• **Extracted data entries**:

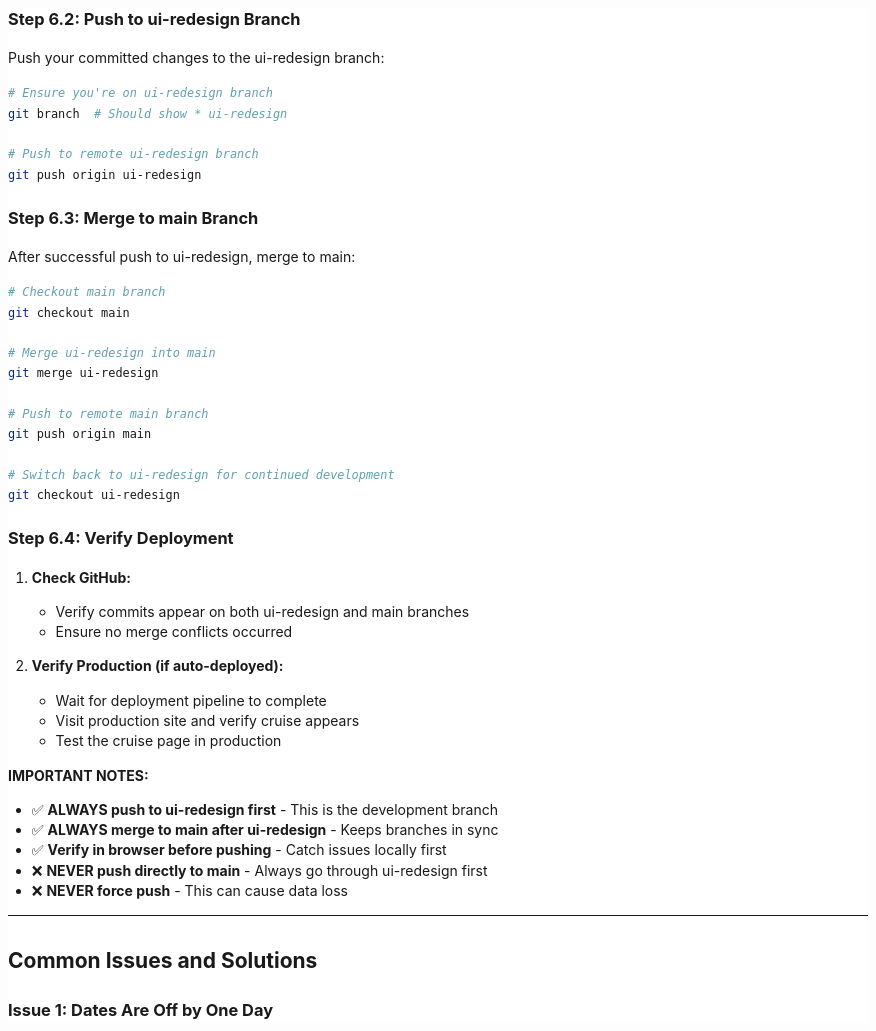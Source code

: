 ### Step 6.2: Push to ui-redesign Branch

Push your committed changes to the ui-redesign branch:

```bash
# Ensure you're on ui-redesign branch
git branch  # Should show * ui-redesign

# Push to remote ui-redesign branch
git push origin ui-redesign
```

### Step 6.3: Merge to main Branch

After successful push to ui-redesign, merge to main:

```bash
# Checkout main branch
git checkout main

# Merge ui-redesign into main
git merge ui-redesign

# Push to remote main branch
git push origin main

# Switch back to ui-redesign for continued development
git checkout ui-redesign
```

### Step 6.4: Verify Deployment

1. **Check GitHub:**
   - Verify commits appear on both ui-redesign and main branches
   - Ensure no merge conflicts occurred

2. **Verify Production (if auto-deployed):**
   - Wait for deployment pipeline to complete
   - Visit production site and verify cruise appears
   - Test the cruise page in production

**IMPORTANT NOTES:**

- ✅ **ALWAYS push to ui-redesign first** - This is the development branch
- ✅ **ALWAYS merge to main after ui-redesign** - Keeps branches in sync
- ✅ **Verify in browser before pushing** - Catch issues locally first
- ❌ **NEVER push directly to main** - Always go through ui-redesign first
- ❌ **NEVER force push** - This can cause data loss

---

## Common Issues and Solutions

### Issue 1: Dates Are Off by One Day
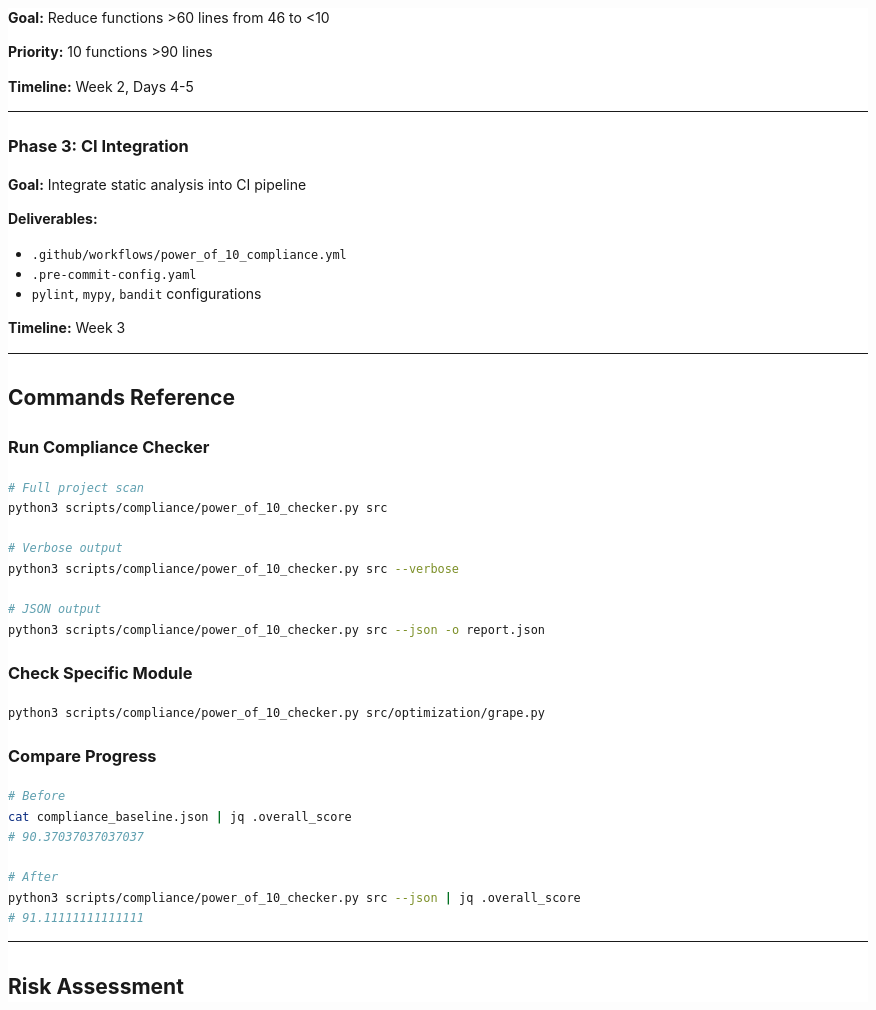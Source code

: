 **Goal:** Reduce functions >60 lines from 46 to <10

**Priority:** 10 functions >90 lines

**Timeline:** Week 2, Days 4-5

---

### Phase 3: CI Integration

**Goal:** Integrate static analysis into CI pipeline

**Deliverables:**
- `.github/workflows/power_of_10_compliance.yml`
- `.pre-commit-config.yaml`
- `pylint`, `mypy`, `bandit` configurations

**Timeline:** Week 3

---

## Commands Reference

### Run Compliance Checker
```bash
# Full project scan
python3 scripts/compliance/power_of_10_checker.py src

# Verbose output
python3 scripts/compliance/power_of_10_checker.py src --verbose

# JSON output
python3 scripts/compliance/power_of_10_checker.py src --json -o report.json
```

### Check Specific Module
```bash
python3 scripts/compliance/power_of_10_checker.py src/optimization/grape.py
```

### Compare Progress
```bash
# Before
cat compliance_baseline.json | jq .overall_score
# 90.37037037037037

# After
python3 scripts/compliance/power_of_10_checker.py src --json | jq .overall_score
# 91.11111111111111
```

---

## Risk Assessment
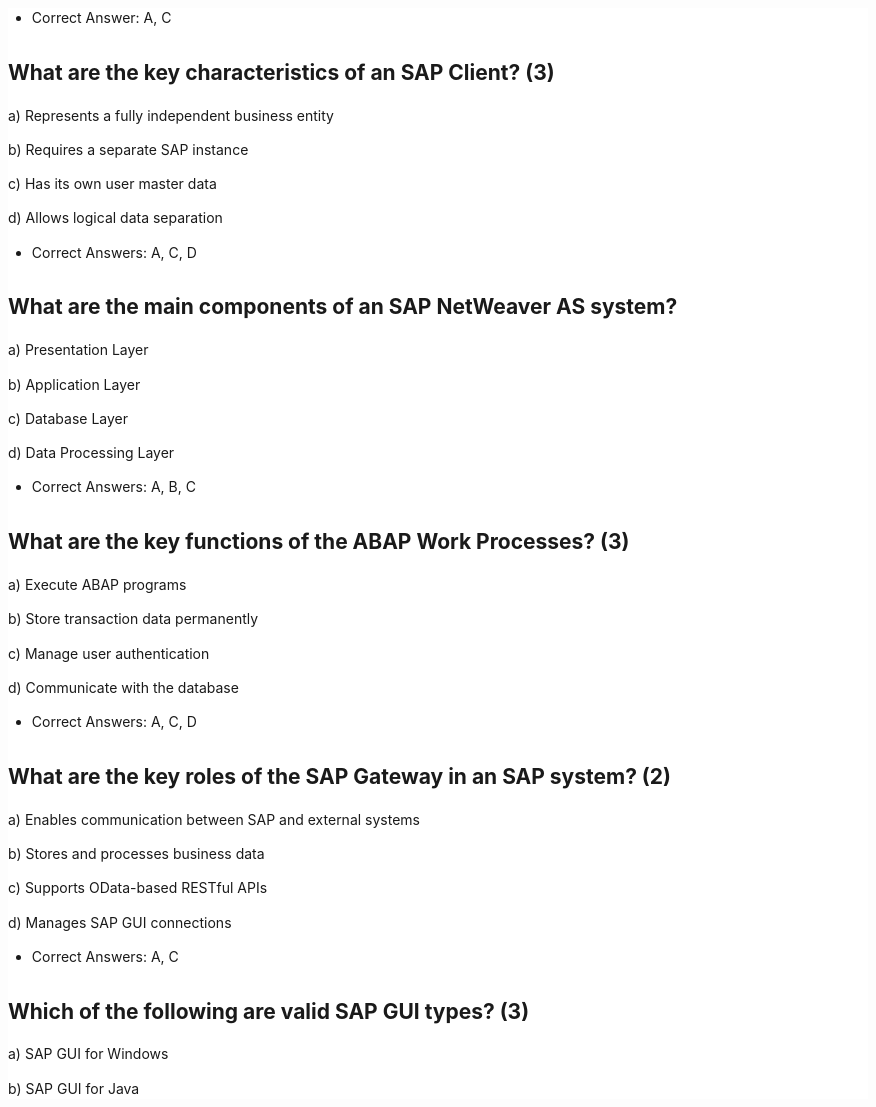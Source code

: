 - Correct Answer: A, C

## What are the key characteristics of an SAP Client? (3)

a) Represents a fully independent business entity

b) Requires a separate SAP instance

c) Has its own user master data

d) Allows logical data separation

- Correct Answers: A, C, D

## What are the main components of an SAP NetWeaver AS system?

a) Presentation Layer

b) Application Layer

c) Database Layer

d) Data Processing Layer

- Correct Answers: A, B, C

## What are the key functions of the ABAP Work Processes? (3)

a) Execute ABAP programs

b) Store transaction data permanently

c) Manage user authentication

d) Communicate with the database

- Correct Answers: A, C, D

## What are the key roles of the SAP Gateway in an SAP system? (2)

a) Enables communication between SAP and external systems

b) Stores and processes business data

c) Supports OData-based RESTful APIs

d) Manages SAP GUI connections

- Correct Answers: A, C

## Which of the following are valid SAP GUI types? (3)

a) SAP GUI for Windows

b) SAP GUI for Java
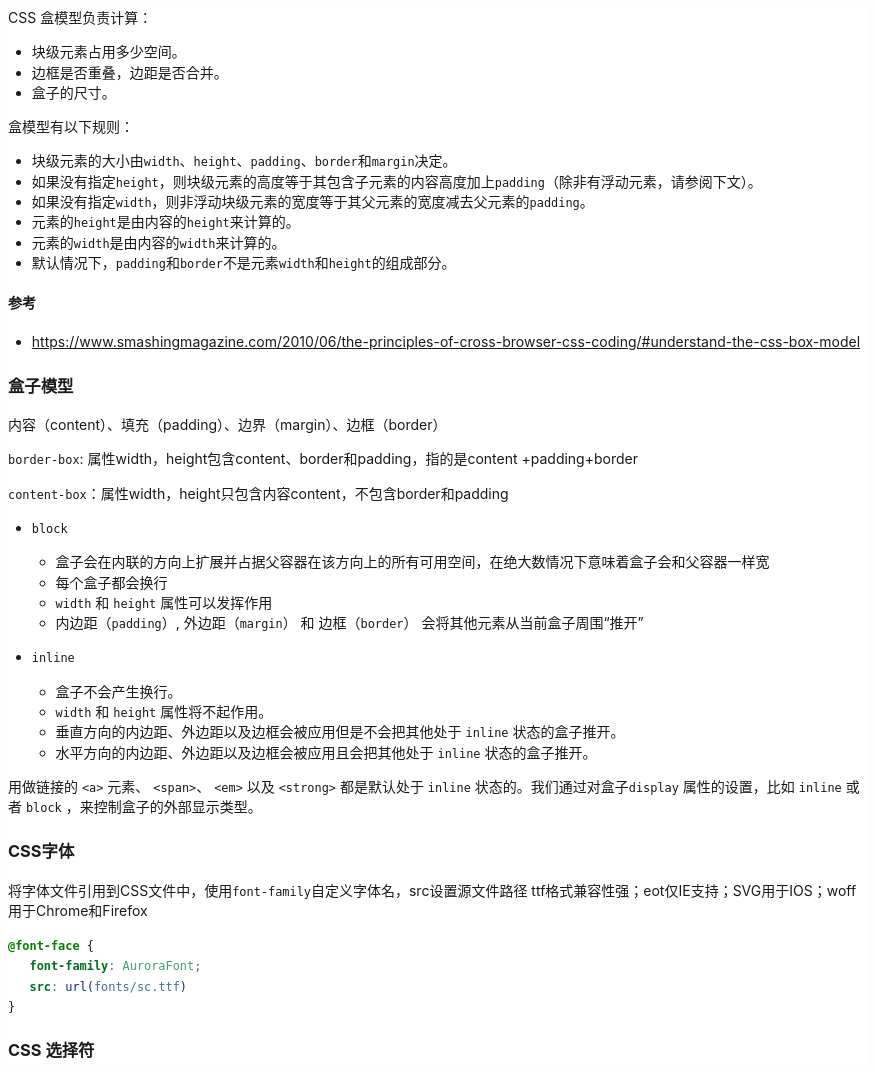 CSS 盒模型负责计算：

- 块级元素占用多少空间。
- 边框是否重叠，边距是否合并。
- 盒子的尺寸。

盒模型有以下规则：

- 块级元素的大小由`width`、`height`、`padding`、`border`和`margin`决定。
- 如果没有指定`height`，则块级元素的高度等于其包含子元素的内容高度加上`padding`（除非有浮动元素，请参阅下文）。
- 如果没有指定`width`，则非浮动块级元素的宽度等于其父元素的宽度减去父元素的`padding`。
- 元素的`height`是由内容的`height`来计算的。
- 元素的`width`是由内容的`width`来计算的。
- 默认情况下，`padding`和`border`不是元素`width`和`height`的组成部分。

#### 参考

- <https://www.smashingmagazine.com/2010/06/the-principles-of-cross-browser-css-coding/#understand-the-css-box-model>

### 盒子模型

内容（content）、填充（padding）、边界（margin）、边框（border）

`border-box`: 属性width，height包含content、border和padding，指的是content
+padding+border

`content-box`：属性width，height只包含内容content，不包含border和padding

- `block`
  - 盒子会在内联的方向上扩展并占据父容器在该方向上的所有可用空间，在绝大数情况下意味着盒子会和父容器一样宽
  - 每个盒子都会换行
  - `width` 和 `height` 属性可以发挥作用
  - 内边距（`padding`）, 外边距（`margin`） 和 边框（`border`） 会将其他元素从当前盒子周围“推开”

- `inline`
  - 盒子不会产生换行。
  - `width` 和 `height` 属性将不起作用。
  - 垂直方向的内边距、外边距以及边框会被应用但是不会把其他处于 `inline` 状态的盒子推开。
  - 水平方向的内边距、外边距以及边框会被应用且会把其他处于 `inline` 状态的盒子推开。

用做链接的 `<a>` 元素、 `<span>`、 `<em>` 以及 `<strong>` 都是默认处于 `inline` 状态的。我们通过对盒子`display` 属性的设置，比如 `inline` 或者 `block` ，来控制盒子的外部显示类型。

### CSS字体

将字体文件引用到CSS文件中，使用`font-family`自定义字体名，src设置源文件路径  ttf格式兼容性强；eot仅IE支持；SVG用于IOS；woff用于Chrome和Firefox

```css
@font-face { 
   font-family: AuroraFont;
   src: url(fonts/sc.ttf)
}
```

### CSS 选择符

• **DIRECTIONS**: When a line of the data above holds the string "lines", count it, and reply with the resulting number only.

• **ANSWER FOR THE TASK**: 2